Lagi-lagi saya ingin pemerintah menyadari betapa pentingnya komoditas ini.
Pejuang Sawit
Selain memajukan ekonomi nasional, sawit juga berdampak langsung pada perkembangan ekonomi daerah. Kalimantan Barat, misalnya, yang sektor pertanian dan perkebunannya  sampai saat ini ternyata masih merupakan tulang punggung perekonomian daerah, baik sebagai penghasil nilai tambah dan devisa maupun sumber penghasilan atau penyedia lapangan kerja sebagian besar penduduknya.

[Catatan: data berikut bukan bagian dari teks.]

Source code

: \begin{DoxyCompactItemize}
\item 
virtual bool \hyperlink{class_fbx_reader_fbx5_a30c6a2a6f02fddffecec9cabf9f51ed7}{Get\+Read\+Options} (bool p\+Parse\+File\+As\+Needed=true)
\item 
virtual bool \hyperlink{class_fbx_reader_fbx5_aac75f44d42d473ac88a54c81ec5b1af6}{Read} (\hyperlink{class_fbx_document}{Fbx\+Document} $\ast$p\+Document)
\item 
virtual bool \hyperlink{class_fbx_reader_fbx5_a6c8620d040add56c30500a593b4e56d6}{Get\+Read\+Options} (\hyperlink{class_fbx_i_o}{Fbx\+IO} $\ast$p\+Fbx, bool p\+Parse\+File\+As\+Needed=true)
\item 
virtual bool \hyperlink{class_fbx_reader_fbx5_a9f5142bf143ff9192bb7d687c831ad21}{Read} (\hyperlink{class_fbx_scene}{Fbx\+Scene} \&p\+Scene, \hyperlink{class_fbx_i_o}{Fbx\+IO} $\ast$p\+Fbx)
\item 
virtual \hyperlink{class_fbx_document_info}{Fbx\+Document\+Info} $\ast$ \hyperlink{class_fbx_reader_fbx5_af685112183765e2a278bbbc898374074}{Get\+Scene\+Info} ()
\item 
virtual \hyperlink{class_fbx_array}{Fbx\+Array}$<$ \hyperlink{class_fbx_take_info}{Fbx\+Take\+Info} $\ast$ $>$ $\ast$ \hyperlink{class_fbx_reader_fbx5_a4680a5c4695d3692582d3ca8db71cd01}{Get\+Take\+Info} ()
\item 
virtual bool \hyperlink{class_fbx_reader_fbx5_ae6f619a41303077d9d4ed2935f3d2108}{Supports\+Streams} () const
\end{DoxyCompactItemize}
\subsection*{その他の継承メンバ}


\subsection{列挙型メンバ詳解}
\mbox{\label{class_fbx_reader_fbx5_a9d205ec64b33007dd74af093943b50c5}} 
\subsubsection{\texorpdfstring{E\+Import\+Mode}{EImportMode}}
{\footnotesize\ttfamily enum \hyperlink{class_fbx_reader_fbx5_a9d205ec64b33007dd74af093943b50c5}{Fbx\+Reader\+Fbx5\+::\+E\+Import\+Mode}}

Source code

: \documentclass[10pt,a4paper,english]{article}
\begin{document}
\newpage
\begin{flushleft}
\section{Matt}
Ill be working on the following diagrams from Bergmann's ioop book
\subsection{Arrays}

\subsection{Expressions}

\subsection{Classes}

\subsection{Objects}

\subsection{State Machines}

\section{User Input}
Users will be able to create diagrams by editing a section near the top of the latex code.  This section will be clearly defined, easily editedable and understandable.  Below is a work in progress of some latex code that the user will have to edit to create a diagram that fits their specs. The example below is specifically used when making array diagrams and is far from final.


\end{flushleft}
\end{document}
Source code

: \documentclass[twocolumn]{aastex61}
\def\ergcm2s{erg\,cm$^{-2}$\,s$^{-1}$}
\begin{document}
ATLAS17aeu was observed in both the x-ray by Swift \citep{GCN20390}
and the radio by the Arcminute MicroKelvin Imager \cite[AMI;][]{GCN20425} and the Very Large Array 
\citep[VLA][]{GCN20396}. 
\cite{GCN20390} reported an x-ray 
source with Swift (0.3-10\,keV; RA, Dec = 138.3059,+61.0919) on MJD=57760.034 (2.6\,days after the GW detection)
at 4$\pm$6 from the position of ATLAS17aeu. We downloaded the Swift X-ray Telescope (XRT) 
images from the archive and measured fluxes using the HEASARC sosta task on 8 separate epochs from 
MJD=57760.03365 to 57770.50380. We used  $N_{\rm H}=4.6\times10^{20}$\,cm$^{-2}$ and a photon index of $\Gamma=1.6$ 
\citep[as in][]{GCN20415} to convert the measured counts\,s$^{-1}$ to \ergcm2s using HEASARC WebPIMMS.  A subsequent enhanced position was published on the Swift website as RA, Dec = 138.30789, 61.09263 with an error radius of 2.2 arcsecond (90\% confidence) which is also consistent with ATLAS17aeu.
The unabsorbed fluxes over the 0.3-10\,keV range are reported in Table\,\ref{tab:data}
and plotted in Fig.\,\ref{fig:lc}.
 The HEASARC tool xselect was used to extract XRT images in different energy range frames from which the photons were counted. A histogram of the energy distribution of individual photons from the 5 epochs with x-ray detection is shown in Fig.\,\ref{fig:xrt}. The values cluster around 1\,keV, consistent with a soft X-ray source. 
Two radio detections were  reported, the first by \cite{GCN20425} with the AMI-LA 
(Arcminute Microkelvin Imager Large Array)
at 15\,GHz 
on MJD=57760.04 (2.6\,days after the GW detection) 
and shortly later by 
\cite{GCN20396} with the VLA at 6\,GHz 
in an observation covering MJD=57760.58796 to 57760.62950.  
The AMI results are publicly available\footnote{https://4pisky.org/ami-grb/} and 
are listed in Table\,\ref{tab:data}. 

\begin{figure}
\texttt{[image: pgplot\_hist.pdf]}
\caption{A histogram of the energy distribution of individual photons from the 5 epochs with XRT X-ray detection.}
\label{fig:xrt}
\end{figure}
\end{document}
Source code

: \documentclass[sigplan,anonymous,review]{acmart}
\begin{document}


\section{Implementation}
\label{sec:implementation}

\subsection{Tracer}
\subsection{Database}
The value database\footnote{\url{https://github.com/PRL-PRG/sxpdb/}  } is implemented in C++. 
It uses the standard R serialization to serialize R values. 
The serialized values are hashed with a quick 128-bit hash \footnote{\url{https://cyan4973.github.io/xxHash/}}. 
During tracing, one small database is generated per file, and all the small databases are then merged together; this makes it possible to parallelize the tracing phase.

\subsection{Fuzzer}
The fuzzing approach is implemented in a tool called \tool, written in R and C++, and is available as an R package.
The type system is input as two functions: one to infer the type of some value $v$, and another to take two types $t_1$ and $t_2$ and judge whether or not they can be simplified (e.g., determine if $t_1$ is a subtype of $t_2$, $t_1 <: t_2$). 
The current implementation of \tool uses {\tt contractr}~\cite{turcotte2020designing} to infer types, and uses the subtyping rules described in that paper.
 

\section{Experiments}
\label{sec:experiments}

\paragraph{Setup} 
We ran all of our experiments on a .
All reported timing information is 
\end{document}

Saat ini beberapa perusahaan kelapa sawit utama yang berada di Kalbar seperti Sinarmas Agro, Bumitama Gunajaya Agro dan Sampoerna Agri menjadi pendorong utama perkebunan berkelanjutan. Hendaknya pemerintah memberikan kemudahan bagi para pejuang sawit nasional dalam menjalankan roda bisnisnya demi kemajuan ekonomi nasional.
Dalam sebuah diskusi di Jakarta, Menteri Kehutanan Zulkifli Hasan pernah mengatakan, posisi pemerintah bisa dikatakan sebagai perumus regulasi yang tidak membuat pembangunan terhambat. Saya sangat setuju dengan pernyataan Pak Menteri.
Untungnya, pernyataan Pak Menteri itu sejalan dengan SK. 936/Menhut-II tahun 2013 pada bulan Desember 2013 untuk mengatur pengalihan kawasan hutan menjadi bukan kawasan hutan seluas lebih kurang 554.137 hektare. Diharapkan, peraturan tersebut memberikan kepastian hukum kepada perusahaan-perusahaan kelapa sawit seperti yang banyak berada di daerah Kalimantan Barat dan Kalimantan Tengah untuk beroperasi dan mengelola lahan.
Saya ingin mengutip pernyataan Direktur Eksekutif GAPKI Fadhil Hasan. Katanya, “Indonesia masih merupakan negara dengan basis industri sumber daya alam. Sehingga pengelolaan lahan, tanpa dibarengi pembukaan lahan membuat perusahaan tak bisa melakukan aktivitas perkebunan, pangan dan seterusnya.
Sektor pertanian dan perkebunan sampai saat ini ternyata masih merupakan tulang punggung perekonomian daerah, baik sebagai penghasil nilai tambah dan devisa maupun sumber penghasilan atau penyedia lapangan kerja sebagian besar penduduknya.
Semoga kita semua berada dalam satu visi menuju misi menyejahterakan bangsa lewat kemajuan ekonomi dengan cara pemanfaatan sumber daya alam yang maksimal.